● **Prompt**: Transcribe exactly everything in the data below from the line containing "label=impl: S.F.R.2 listing]" down to the line containing "A randomly sampled", both lines included and nothing further.

· · · · · · ·

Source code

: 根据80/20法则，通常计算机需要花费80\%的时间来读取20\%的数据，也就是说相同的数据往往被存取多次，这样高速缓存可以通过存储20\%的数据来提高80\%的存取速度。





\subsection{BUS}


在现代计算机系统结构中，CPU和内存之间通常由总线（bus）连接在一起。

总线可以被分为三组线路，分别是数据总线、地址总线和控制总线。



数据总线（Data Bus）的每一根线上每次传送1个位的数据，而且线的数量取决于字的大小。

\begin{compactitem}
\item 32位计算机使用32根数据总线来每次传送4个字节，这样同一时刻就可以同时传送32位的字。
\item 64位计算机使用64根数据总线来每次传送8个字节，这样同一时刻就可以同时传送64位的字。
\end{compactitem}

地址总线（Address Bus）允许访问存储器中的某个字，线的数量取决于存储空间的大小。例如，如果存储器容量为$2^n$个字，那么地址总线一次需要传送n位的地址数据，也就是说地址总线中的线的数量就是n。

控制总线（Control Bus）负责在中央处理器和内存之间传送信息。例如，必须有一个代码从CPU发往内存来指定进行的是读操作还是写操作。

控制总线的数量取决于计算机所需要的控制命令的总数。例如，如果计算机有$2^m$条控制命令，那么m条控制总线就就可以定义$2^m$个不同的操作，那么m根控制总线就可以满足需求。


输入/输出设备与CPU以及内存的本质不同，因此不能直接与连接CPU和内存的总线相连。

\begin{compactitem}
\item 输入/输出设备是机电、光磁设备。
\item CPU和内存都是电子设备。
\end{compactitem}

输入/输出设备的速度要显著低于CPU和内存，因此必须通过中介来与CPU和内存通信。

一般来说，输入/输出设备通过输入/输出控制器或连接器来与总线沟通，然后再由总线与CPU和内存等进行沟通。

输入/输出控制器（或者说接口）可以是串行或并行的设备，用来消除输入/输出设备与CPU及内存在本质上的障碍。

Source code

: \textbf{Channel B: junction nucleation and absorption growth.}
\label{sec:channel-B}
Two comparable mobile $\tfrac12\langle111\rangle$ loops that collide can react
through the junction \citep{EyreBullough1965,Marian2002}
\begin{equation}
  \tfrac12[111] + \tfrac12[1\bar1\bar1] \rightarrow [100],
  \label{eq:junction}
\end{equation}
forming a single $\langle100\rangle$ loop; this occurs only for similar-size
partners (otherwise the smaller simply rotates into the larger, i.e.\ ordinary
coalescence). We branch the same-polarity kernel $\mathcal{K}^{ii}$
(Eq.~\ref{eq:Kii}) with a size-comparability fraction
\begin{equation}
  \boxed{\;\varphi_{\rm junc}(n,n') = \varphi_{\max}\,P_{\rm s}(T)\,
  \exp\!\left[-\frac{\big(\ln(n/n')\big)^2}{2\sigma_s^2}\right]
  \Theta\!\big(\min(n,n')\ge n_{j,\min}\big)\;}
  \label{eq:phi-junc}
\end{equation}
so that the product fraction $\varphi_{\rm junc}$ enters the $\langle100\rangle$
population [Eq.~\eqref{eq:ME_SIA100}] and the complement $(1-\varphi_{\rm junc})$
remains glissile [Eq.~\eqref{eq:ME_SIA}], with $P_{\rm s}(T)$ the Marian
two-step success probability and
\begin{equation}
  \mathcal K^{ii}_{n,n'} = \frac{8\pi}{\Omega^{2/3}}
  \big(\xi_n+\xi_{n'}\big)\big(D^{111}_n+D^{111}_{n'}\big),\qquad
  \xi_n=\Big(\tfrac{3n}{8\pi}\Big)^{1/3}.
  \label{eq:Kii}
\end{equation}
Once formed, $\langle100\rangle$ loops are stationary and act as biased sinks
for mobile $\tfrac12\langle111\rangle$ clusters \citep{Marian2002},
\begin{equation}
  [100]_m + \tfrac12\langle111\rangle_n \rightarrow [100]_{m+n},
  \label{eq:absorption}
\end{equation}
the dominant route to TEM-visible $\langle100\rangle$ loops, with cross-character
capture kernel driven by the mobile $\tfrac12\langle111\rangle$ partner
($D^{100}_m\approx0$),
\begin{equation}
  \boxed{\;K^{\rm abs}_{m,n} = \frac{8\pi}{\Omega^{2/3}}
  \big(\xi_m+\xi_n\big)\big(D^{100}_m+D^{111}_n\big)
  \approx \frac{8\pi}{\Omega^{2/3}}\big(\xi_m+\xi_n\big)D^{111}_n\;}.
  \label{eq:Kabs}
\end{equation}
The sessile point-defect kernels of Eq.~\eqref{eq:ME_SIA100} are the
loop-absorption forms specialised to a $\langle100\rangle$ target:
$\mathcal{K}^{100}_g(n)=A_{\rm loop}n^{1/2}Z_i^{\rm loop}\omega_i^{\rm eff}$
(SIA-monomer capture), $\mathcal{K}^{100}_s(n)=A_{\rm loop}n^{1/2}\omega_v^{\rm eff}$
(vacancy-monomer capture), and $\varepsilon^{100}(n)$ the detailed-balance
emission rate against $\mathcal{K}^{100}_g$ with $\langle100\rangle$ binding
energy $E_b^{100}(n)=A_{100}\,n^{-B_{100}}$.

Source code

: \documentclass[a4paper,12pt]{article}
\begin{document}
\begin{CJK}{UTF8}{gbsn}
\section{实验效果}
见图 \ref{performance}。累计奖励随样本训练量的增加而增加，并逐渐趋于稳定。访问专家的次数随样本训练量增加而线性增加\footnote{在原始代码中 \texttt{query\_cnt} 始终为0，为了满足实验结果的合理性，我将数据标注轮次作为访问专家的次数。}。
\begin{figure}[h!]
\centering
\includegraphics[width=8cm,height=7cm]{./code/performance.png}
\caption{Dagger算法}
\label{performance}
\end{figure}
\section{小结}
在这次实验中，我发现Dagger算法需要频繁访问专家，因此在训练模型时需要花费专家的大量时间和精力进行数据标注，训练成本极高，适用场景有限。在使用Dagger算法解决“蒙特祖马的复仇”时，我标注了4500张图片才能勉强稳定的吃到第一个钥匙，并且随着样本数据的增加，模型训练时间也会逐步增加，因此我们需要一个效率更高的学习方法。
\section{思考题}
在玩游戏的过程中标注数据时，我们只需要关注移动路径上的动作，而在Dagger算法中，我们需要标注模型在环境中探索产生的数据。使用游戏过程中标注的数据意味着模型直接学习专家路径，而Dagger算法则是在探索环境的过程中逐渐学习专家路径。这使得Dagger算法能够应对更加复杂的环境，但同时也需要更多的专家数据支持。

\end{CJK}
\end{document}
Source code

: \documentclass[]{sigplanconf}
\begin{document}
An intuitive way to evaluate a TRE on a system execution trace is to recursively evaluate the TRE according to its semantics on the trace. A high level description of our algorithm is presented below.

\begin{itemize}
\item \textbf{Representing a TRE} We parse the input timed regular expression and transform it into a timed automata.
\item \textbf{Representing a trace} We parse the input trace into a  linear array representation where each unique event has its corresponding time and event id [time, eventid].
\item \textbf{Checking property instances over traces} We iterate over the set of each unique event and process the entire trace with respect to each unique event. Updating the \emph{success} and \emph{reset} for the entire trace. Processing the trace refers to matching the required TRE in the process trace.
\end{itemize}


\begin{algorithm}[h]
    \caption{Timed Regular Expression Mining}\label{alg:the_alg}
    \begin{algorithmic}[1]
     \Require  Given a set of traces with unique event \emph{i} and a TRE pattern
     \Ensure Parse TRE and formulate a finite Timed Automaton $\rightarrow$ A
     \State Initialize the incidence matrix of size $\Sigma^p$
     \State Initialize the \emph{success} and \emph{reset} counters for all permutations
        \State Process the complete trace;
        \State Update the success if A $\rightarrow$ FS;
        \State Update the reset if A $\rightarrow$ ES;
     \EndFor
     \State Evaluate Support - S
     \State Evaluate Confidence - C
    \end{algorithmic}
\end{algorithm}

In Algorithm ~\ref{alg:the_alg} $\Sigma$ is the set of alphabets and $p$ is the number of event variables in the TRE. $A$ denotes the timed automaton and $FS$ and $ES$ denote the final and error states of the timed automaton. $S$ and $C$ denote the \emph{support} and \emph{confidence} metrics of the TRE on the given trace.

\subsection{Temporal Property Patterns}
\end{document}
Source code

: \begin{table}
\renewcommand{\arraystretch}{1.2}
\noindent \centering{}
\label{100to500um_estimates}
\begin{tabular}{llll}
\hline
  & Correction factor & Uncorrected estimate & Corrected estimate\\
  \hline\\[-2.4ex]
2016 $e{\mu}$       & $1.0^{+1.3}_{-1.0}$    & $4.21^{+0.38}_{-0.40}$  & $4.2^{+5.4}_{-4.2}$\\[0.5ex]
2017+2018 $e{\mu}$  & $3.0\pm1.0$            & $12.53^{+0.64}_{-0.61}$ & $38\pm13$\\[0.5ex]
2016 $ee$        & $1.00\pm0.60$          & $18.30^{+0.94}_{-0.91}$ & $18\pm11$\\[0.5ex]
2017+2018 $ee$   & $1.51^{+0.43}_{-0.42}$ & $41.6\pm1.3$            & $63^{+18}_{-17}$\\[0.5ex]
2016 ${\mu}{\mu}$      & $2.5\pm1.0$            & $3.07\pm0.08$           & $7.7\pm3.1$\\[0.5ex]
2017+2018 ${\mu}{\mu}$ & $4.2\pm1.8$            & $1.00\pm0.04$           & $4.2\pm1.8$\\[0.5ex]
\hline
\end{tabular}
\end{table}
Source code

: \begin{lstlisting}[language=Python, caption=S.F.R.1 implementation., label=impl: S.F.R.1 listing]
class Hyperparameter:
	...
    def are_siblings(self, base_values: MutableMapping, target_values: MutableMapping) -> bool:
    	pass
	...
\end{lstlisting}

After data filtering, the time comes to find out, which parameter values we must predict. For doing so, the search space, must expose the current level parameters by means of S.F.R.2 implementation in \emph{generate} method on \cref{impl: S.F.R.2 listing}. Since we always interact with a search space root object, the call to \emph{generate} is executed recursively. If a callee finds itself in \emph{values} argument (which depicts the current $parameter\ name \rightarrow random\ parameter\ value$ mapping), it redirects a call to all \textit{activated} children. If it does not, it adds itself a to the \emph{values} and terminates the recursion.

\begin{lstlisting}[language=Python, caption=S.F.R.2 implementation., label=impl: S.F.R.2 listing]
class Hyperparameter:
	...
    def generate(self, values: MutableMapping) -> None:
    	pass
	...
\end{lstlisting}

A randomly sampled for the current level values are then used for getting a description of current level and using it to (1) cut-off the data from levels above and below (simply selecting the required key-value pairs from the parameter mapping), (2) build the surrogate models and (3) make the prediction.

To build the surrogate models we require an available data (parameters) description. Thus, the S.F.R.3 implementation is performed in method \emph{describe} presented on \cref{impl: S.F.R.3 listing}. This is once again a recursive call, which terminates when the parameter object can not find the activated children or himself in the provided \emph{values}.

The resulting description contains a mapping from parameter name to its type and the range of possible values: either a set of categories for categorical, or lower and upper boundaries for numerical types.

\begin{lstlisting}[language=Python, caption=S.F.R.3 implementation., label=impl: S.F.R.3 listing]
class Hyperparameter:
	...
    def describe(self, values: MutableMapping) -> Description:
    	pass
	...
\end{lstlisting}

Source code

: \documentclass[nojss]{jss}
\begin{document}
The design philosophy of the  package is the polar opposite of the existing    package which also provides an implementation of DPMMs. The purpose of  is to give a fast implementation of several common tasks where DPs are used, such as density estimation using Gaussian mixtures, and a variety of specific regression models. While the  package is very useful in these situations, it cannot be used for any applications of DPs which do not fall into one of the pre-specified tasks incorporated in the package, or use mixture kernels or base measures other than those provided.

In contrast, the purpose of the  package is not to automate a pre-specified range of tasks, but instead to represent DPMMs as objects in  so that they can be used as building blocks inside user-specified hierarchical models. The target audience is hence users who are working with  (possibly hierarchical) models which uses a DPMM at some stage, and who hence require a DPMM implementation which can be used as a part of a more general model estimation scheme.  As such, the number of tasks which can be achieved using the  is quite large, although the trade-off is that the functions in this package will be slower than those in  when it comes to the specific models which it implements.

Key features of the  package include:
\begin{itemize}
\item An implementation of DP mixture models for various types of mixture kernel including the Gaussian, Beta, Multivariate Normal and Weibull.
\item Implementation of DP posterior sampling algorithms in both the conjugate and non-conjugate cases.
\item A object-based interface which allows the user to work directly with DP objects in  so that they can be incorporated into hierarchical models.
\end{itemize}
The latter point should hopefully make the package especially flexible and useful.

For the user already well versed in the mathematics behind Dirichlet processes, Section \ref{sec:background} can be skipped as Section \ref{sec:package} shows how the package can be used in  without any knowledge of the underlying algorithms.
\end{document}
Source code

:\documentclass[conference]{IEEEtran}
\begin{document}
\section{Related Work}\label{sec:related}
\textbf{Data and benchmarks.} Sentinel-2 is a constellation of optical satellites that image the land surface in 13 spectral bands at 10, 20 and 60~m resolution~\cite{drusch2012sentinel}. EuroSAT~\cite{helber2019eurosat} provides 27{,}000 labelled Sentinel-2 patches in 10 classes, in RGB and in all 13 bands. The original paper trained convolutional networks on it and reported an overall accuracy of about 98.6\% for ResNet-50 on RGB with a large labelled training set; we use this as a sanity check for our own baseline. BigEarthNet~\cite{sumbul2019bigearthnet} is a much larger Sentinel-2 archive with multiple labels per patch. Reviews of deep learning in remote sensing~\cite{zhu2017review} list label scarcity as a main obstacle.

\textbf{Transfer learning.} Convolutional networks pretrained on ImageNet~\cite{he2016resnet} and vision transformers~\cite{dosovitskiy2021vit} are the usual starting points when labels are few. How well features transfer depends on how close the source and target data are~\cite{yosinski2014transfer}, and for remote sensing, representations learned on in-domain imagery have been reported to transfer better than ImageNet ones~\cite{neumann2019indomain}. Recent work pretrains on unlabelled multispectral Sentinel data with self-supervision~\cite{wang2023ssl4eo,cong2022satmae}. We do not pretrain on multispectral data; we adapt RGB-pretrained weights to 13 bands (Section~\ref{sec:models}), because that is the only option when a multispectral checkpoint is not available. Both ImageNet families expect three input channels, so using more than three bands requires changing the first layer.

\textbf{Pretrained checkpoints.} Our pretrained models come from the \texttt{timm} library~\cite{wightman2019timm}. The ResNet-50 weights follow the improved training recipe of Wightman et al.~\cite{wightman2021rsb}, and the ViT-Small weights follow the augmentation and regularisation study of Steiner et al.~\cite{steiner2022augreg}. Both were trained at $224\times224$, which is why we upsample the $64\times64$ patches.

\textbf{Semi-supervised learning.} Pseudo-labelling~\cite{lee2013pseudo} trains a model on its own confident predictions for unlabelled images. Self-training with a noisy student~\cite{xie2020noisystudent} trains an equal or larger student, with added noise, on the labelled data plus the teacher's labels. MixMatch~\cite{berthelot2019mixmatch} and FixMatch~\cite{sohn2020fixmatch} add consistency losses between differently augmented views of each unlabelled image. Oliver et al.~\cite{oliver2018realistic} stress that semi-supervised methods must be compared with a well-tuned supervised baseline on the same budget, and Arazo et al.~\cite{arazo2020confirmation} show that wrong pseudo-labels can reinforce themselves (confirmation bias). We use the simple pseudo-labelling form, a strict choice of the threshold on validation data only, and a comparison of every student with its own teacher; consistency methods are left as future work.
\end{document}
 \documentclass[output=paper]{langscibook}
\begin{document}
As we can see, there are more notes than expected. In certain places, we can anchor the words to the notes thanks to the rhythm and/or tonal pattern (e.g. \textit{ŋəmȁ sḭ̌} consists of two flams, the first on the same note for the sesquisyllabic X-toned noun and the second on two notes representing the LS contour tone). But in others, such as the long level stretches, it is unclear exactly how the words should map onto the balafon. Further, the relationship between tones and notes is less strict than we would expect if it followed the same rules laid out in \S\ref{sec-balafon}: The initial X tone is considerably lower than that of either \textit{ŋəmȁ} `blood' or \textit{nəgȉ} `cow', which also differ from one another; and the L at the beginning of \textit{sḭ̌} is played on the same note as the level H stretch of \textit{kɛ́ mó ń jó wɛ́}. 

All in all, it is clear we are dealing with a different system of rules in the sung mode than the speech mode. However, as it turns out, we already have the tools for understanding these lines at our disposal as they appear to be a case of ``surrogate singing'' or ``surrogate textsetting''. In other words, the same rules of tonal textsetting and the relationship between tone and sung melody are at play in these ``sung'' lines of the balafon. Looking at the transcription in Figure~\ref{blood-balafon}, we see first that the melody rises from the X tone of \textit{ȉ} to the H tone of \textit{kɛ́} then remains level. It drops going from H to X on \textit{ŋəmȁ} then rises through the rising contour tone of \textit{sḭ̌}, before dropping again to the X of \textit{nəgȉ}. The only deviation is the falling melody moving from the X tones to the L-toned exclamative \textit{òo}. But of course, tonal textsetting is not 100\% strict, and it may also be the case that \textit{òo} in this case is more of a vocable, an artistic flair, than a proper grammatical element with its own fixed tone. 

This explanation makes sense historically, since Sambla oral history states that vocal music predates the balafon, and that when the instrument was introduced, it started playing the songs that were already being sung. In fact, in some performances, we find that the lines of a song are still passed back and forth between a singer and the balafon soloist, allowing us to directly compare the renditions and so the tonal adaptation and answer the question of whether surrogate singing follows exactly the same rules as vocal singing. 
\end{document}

· · · · · · ·

● **Your solution**:
\begin{lstlisting}[language=Python, caption=S.F.R.2 implementation., label=impl: S.F.R.2 listing]
class Hyperparameter:
	...
    def generate(self, values: MutableMapping) -> None:
    	pass
	...
\end{lstlisting}

A randomly sampled for the current level values are then used for getting a description of current level and using it to (1) cut-off the data from levels above and below (simply selecting the required key-value pairs from the parameter mapping), (2) build the surrogate models and (3) make the prediction.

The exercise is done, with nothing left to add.